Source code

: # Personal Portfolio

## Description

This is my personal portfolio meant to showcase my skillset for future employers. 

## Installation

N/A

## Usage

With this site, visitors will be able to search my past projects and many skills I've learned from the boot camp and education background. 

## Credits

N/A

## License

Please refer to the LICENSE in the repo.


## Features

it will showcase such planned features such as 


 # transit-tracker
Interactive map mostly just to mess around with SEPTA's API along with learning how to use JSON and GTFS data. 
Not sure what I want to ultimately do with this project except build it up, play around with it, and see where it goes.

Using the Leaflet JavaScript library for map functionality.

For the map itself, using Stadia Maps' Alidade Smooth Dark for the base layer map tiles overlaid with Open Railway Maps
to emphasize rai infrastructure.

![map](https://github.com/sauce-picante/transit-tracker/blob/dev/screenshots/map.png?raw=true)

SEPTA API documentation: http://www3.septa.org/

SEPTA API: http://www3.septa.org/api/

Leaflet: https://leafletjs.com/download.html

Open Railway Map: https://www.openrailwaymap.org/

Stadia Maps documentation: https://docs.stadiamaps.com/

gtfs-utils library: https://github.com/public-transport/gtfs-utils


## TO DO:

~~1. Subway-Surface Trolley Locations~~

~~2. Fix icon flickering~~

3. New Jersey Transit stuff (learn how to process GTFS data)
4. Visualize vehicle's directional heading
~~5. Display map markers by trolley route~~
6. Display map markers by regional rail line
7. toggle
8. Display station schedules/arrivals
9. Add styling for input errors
+ + +
[Your goal]:
Take every line of the material that contains the word "Maps", and copy it.

[The answer]:
For the map itself, using Stadia Maps' Alidade Smooth Dark for the base layer map tiles overlaid with Open Railway Maps
Stadia Maps documentation: https://docs.stadiamaps.com/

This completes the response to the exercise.